The recent peace agreement between Israel and the UAE, and the flight from Israel across Saudi Arabia’s capital to the UAE has drawn attention to Israel’s relationship with the Arab world both past and present.
Yesterday, the Nation of Bahrain joined the UAE in normalizing ties with Israel. President Trump announced the agreement from the Whitehouse:
“Just few moments ago I hosted an historic call between Prime Minister Benjamin Netanyahu of Israel and King Hamad Al Khalifa of Bahrain. Both leaders expressed their condolences as well to the American people on this very, very tragic, horrible event that took place upon September 11th, and they very much meant it. I’d like to thank them for that. There is no more powerful response to the hatred that spawned 911 than the agreement that we are about to tell you, you will hear something today that I think is very, very important for not only the Middle East but for the world.
In the spirit of peace and cooperation, both leaders also agree that Bahrain will fully normalize its diplomatic relations with Israel. They will exchange embassies and ambassadors, begin direct flights between their countries, and launch cooperation initiatives across a broad range of sectors including health, business, technology, education, security and agriculture. This is a truly historic day. There have been two peace agreements with Israel in the last 72 years. This is now the second peace agreement that we have announced in the last month, and I am very hopeful that there will be more to follow. I can tell you there is tremendous enthusiasm on behalf of other countries to also join. We think ultimately, you will have most countries join, and you are going to have the Palestinians in a very good position. They are going to come in, they are going to want to come in, because all of their friends are in. We tremendous enthusiasm for coming into the deal. I want to thank the group of very talented people behind me, and you are going to hear from them in a second. It is just a very historic day, a very important day, and so interesting it is on 911.

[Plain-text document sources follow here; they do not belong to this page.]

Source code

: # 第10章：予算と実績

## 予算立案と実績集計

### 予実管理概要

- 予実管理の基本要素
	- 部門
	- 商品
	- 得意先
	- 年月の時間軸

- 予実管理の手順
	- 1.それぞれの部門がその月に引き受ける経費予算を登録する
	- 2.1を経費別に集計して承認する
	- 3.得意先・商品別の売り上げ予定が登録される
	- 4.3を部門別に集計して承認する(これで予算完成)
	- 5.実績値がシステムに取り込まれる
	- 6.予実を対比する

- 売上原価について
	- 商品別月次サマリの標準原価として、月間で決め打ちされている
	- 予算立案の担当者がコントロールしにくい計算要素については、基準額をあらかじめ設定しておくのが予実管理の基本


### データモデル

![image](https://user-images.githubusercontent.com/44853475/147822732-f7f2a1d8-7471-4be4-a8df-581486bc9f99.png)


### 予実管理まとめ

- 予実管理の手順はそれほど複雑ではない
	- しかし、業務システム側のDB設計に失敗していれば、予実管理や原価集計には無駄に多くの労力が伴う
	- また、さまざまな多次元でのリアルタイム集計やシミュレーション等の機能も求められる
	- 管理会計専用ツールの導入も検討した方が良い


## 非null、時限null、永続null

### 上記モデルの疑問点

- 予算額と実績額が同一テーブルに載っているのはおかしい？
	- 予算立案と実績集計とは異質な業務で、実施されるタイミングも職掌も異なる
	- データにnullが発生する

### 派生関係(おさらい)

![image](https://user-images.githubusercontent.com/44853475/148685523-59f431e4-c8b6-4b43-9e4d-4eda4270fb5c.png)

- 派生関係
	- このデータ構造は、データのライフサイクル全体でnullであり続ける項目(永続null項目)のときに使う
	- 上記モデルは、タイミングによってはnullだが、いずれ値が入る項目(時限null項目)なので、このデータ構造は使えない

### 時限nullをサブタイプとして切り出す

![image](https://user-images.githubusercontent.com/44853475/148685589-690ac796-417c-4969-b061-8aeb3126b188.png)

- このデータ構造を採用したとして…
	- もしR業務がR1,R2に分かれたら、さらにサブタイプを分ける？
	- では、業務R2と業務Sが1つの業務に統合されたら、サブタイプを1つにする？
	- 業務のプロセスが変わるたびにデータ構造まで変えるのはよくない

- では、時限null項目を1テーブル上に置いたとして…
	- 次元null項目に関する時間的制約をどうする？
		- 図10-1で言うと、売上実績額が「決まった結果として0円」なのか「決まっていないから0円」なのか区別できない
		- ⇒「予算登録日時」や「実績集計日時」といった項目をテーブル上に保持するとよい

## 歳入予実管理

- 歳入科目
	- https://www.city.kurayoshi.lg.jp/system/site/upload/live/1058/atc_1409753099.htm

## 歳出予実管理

This is an amazing development. The Arab block has been hostile to Israel since the establishment of the state in 1948, 72 years ago. The response of most Arab states to the vote for Israel’s independence in the United Nations was an attack on their Jewish citizens. The Historian Martin Gilbert recounts:
Even the tiny island kingdom of Bahrain, then under British protection, was the scene of violent attacks on the Jews. The representative of the British Government in Bahrain – the British Resident, Charles Belgrave – recalled in his memoirs…
Even the tiny island kingdom of Bahrain, then under British protection, was the scene of violent attacks on the Jews. The representative of the British Government in Bahrain – the British Resident, Charles Belgrave – recalled in his memoirs…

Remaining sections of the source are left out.